#### [Problem description]
Which lines of the entries below hold the word "with"? Report each of them.
>>>
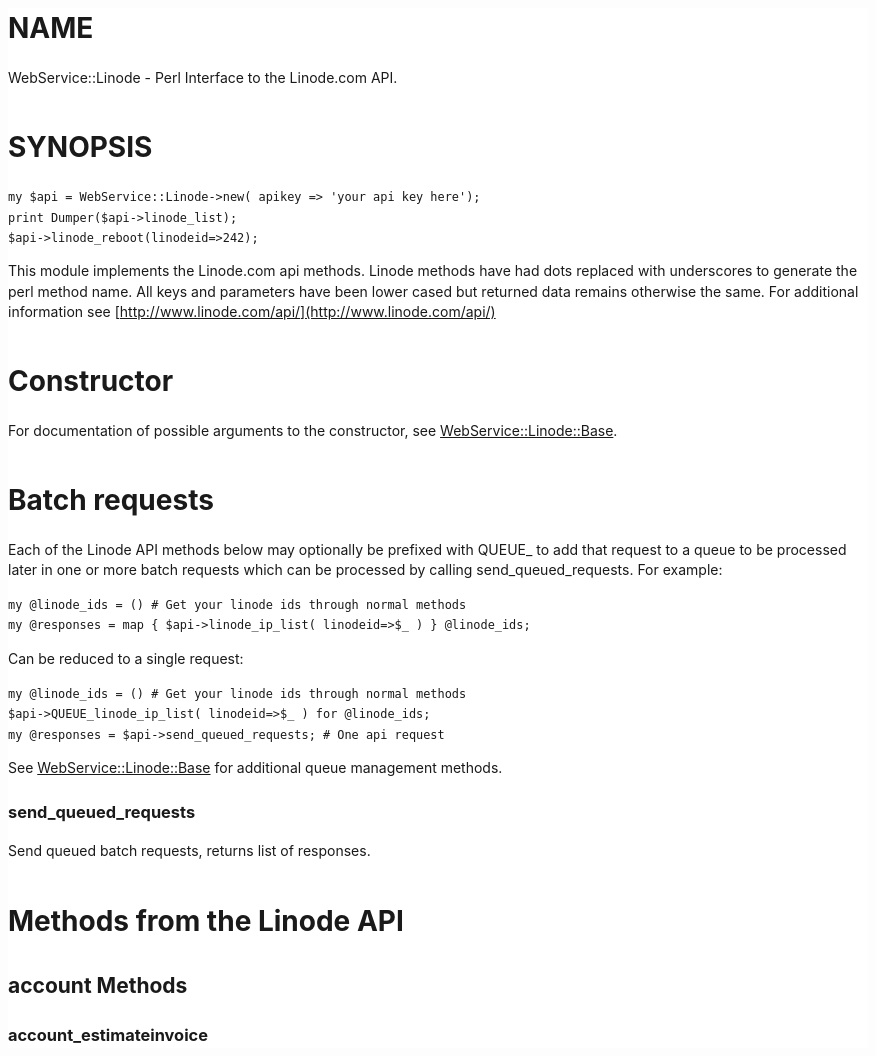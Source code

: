# NAME

WebService::Linode - Perl Interface to the Linode.com API.

# SYNOPSIS

    my $api = WebService::Linode->new( apikey => 'your api key here');
    print Dumper($api->linode_list);
    $api->linode_reboot(linodeid=>242);

This module implements the Linode.com api methods.  Linode methods have had
dots replaced with underscores to generate the perl method name.  All keys
and parameters have been lower cased but returned data remains otherwise the
same.  For additional information see [http://www.linode.com/api/](http://www.linode.com/api/)

# Constructor

For documentation of possible arguments to the constructor, see
[WebService::Linode::Base](https://metacpan.org/pod/WebService::Linode::Base).

# Batch requests

Each of the Linode API methods below may optionally be prefixed with QUEUE\_
to add that request to a queue to be processed later in one or more batch
requests which can be processed by calling send\_queued\_requests.
For example:

    my @linode_ids = () # Get your linode ids through normal methods
    my @responses = map { $api->linode_ip_list( linodeid=>$_ ) } @linode_ids;

Can be reduced to a single request:

    my @linode_ids = () # Get your linode ids through normal methods
    $api->QUEUE_linode_ip_list( linodeid=>$_ ) for @linode_ids;
    my @responses = $api->send_queued_requests; # One api request

See [WebService::Linode::Base](https://metacpan.org/pod/WebService::Linode::Base) for additional queue management methods.

### send\_queued\_requests

Send queued batch requests, returns list of responses.

# Methods from the Linode API

## account Methods

### account\_estimateinvoice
<<<
#### [Solution to the exercise]
dots replaced with underscores to generate the perl method name.  All keys
Each of the Linode API methods below may optionally be prefixed with QUEUE\_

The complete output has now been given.